* What you have to do: Gather the lines below that include the string "dogs", copying each in full.

* Material for the task:

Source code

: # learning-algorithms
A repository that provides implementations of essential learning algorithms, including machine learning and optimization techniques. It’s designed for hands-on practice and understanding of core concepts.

==

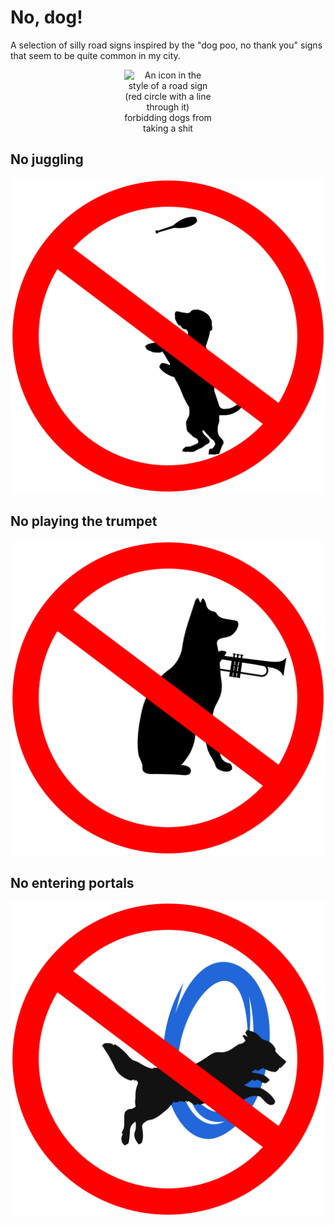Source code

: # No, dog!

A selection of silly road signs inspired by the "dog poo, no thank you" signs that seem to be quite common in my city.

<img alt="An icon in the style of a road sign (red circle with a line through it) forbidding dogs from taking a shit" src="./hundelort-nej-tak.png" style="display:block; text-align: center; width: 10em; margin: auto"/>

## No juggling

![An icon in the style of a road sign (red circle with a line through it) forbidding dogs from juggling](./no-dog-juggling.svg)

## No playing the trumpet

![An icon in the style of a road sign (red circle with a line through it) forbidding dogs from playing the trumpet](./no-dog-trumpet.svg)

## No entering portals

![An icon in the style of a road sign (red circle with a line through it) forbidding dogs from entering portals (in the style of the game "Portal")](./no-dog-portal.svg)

--

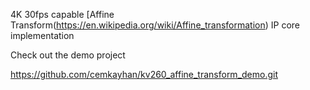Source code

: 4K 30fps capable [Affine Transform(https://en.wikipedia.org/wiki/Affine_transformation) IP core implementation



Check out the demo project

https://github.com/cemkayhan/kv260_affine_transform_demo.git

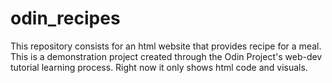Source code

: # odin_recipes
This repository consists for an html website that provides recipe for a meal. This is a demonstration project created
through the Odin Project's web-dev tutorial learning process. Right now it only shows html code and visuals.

* Solution to this task:
<img alt="An icon in the style of a road sign (red circle with a line through it) forbidding dogs from taking a shit" src="./hundelort-nej-tak.png" style="display:block; text-align: center; width: 10em; margin: auto"/>
![An icon in the style of a road sign (red circle with a line through it) forbidding dogs from juggling](./no-dog-juggling.svg)
![An icon in the style of a road sign (red circle with a line through it) forbidding dogs from playing the trumpet](./no-dog-trumpet.svg)
![An icon in the style of a road sign (red circle with a line through it) forbidding dogs from entering portals (in the style of the game "Portal")](./no-dog-portal.svg)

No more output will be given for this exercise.